O mesmo é verdade para seu conceito de aeronave comercial, que a TAC entende ser um avião de 200 assentos. Neto enfatizou os avanços da fuselagem, novas asas e competitividade do cockpit como parte de sua estratégia de diferenciação, sem elaborar. Em setembro, o vice-presidente sênior de Engenharia e Desenvolvimento Tecnológico da Embraer, Luis Carlos Affonso, disse que antecipou que o novo sistema de decolagem automática (E2TS) da empresa, que chegará em 2025, pode eventualmente ser incorporado em todos os seus aviões fly-by-wire, e observou que "esse sistema é mais aplicável a aviões longos". O que Affonso não disse é que um narrowbody maior da Embraer que, teoricamente, acomoda 200 passageiros, seria necessariamente um avião longo se configurado com seis assentos econômicos lado a lado.

As companhias aéreas estão pressionando a Embraer a tomar uma decisão. “O mercado está nos pedindo o tempo todo” para nossos próximos passos, disse Neto, mas “estamos nos dando esse tempo para garantir que faremos o movimento certo como um próximo produto.”

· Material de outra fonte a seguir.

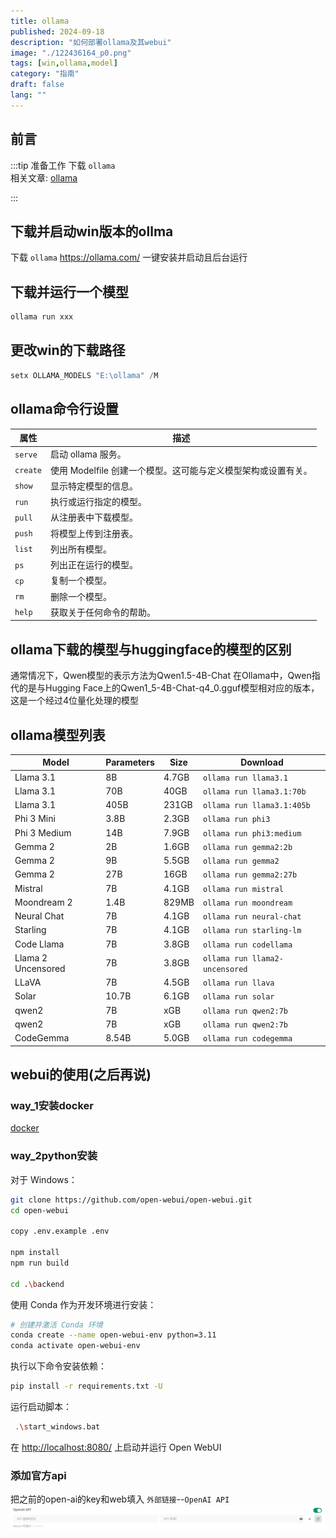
 ```yaml
---
title: ollama
published: 2024-09-18
description: "如何部署ollama及其webui"
image: "./122436164_p0.png"
tags: [win,ollama,model]
category: "指南"
draft: false
lang: ""
---
```


## 前言

:::tip
准备工作 下载 `ollama`\
相关文章:  [ollama](https://github.com/ollama/ollama?tab=readme-ov-file)

:::

##  下载并启动win版本的ollma
下载 `ollama` https://ollama.com/
一键安装并启动且后台运行


##  下载并运行一个模型
```python 
ollama run xxx
```

##  更改win的下载路径
```python 
setx OLLAMA_MODELS "E:\ollama" /M
```

##  ollama命令行设置

| 属性          | 描述                                                                                                                                                               |
| ------------- | ------------------------------------------------------------------------------------------------------------------------------------------------------------------ |
| `serve`     | 启动 ollama 服务。                                                                      |
| `create`    | 使用 Modelfile 创建一个模型。这可能与定义模型架构或设置有关。                            |
| `show`      | 显示特定模型的信息。                                                                    |
| `run`       | 执行或运行指定的模型。                                                                  |
| `pull`      | 从注册表中下载模型。                                                                    |
| `push`      | 将模型上传到注册表。                                                                    |
| `list`      | 列出所有模型。                                                                          |
| `ps`        | 列出正在运行的模型。                                                                    |
| `cp`        | 复制一个模型。                                                                          |
| `rm`        | 删除一个模型。                                                                          |
| `help`      | 获取关于任何命令的帮助。                                                                |


##  ollama下载的模型与huggingface的模型的区别
通常情况下，Qwen模型的表示方法为Qwen1.5-4B-Chat
在Ollama中，Qwen指代的是与Hugging Face上的Qwen1_5-4B-Chat-q4_0.gguf模型相对应的版本，这是一个经过4位量化处理的模型



##  ollama模型列表
| Model                | Parameters | Size  | Download                       |
|----------------------|------------|-------|---------------------------------|
| Llama 3.1            | 8B         | 4.7GB | `ollama run llama3.1`           |
| Llama 3.1            | 70B        | 40GB  | `ollama run llama3.1:70b`       |
| Llama 3.1            | 405B       | 231GB | `ollama run llama3.1:405b`      |
| Phi 3 Mini           | 3.8B       | 2.3GB | `ollama run phi3`               |
| Phi 3 Medium         | 14B        | 7.9GB | `ollama run phi3:medium`        |
| Gemma 2              | 2B         | 1.6GB | `ollama run gemma2:2b`          |
| Gemma 2              | 9B         | 5.5GB | `ollama run gemma2`             |
| Gemma 2              | 27B        | 16GB  | `ollama run gemma2:27b`         |
| Mistral              | 7B         | 4.1GB | `ollama run mistral`            |
| Moondream 2          | 1.4B       | 829MB | `ollama run moondream`          |
| Neural Chat          | 7B         | 4.1GB | `ollama run neural-chat`        |
| Starling             | 7B         | 4.1GB | `ollama run starling-lm`        |
| Code Llama           | 7B         | 3.8GB | `ollama run codellama`          |
| Llama 2 Uncensored   | 7B         | 3.8GB | `ollama run llama2-uncensored`  |
| LLaVA                | 7B         | 4.5GB | `ollama run llava`              |
| Solar                | 10.7B      | 6.1GB | `ollama run solar`              |
| qwen2                | 7B         | xGB   | `ollama run qwen2:7b`           |
| qwen2                | 7B         | xGB   | `ollama run qwen2:7b`           |
| CodeGemma            | 8.54B      | 5.0GB | `ollama run codegemma `         |
##  webui的使用(之后再说)

### way_1安装docker
[docker](https://desktop.docker.com/win/stable/amd64/Docker%20Desktop%20Installer.exe)


### way_2python安装

对于 Windows：

```bash
git clone https://github.com/open-webui/open-webui.git
cd open-webui

copy .env.example .env

npm install
npm run build

cd .\backend
```

使用 Conda 作为开发环境进行安装：

```bash
# 创建并激活 Conda 环境
conda create --name open-webui-env python=3.11
conda activate open-webui-env
```

执行以下命令安装依赖：

```bash
pip install -r requirements.txt -U
```

运行启动脚本：

```bash
 .\start_windows.bat
```

在 [http://localhost:8080/](http://localhost:8080/) 上启动并运行 Open WebUI 

### 添加官方api
把之前的open-ai的key和web填入 `外部链接`--`OpenAI API`
![Ollama 部署图片](./1726639563236.jpg)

Assim como ocorreu quando a Embraer avaliou o desenvolvimento de um turboélice regional com capacidade para 70 a 90 assentos, Neto disse que a riqueza soberana continua fazendo parte do pensamento da Embraer para um novo projeto.

“Acho que isso ajudaria, com certeza… Essa seria uma fonte importante de fundos para nós. E quero dizer, estamos abertos a todos os tipos de parcerias. [Contanto que] seja simples, não queremos ir para modelos de negócios muito complexos” com outro país, ele disse. “Temos essas variáveis ​​diferentes, mas para mim, a mais importante é o produto, o produto certo para aquele nicho ou segmento. Depois disso, vamos ver como vamos financiar isso.”